ABOUT THIS EXERCISE: Taking the records line by line, how many lines contain the word "landsat"? Answer with the number only.
□ □ □ □ □ □ □
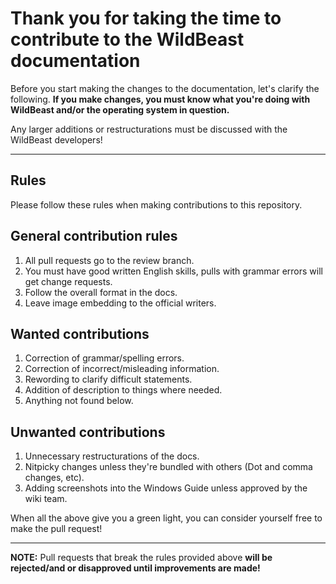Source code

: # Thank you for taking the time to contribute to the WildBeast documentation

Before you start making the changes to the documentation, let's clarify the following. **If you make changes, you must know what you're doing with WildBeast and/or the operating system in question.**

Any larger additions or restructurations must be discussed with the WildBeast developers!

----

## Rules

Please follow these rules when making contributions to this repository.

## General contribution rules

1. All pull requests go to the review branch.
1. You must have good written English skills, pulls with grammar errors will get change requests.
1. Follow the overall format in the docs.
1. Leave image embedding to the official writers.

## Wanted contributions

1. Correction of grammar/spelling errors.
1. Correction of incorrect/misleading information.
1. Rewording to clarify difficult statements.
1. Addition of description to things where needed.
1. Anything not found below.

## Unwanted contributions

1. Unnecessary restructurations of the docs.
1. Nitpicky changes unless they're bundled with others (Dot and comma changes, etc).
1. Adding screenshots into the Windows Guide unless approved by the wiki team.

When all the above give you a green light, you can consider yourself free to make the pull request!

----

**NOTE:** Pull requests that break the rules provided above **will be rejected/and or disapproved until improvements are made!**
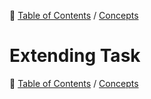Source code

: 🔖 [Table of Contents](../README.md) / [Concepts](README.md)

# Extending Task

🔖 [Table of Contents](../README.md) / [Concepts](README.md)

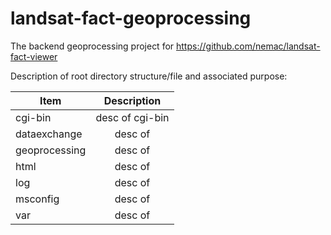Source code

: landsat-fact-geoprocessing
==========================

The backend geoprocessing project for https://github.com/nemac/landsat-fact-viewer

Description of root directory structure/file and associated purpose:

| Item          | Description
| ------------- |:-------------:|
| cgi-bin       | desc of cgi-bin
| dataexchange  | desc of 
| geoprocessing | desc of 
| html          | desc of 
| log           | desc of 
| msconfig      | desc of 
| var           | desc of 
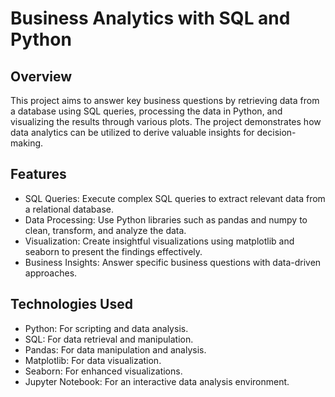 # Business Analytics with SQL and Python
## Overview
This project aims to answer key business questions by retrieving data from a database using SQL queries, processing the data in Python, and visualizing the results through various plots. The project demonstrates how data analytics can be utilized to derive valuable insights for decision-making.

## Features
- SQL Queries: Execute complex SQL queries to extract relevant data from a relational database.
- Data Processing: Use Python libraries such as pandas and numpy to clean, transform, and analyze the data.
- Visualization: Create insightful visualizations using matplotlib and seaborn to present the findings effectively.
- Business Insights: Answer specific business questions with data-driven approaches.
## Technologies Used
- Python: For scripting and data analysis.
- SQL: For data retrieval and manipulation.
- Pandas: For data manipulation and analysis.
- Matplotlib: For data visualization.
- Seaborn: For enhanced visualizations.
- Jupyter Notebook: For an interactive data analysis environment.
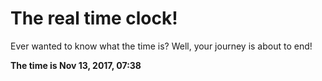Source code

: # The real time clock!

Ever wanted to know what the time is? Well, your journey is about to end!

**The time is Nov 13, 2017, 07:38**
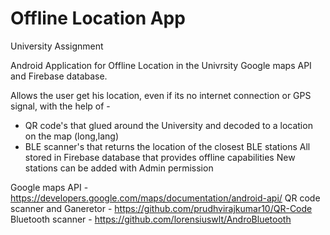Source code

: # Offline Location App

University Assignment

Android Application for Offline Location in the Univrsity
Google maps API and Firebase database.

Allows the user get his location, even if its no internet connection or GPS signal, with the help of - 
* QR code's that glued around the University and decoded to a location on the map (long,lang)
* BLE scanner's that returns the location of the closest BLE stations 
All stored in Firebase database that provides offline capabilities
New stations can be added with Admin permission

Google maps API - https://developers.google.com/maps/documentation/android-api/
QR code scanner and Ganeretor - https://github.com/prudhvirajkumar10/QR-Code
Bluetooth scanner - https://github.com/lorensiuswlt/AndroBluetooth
□ □ □ □ □ □ □
SOLVED PROBLEM: 2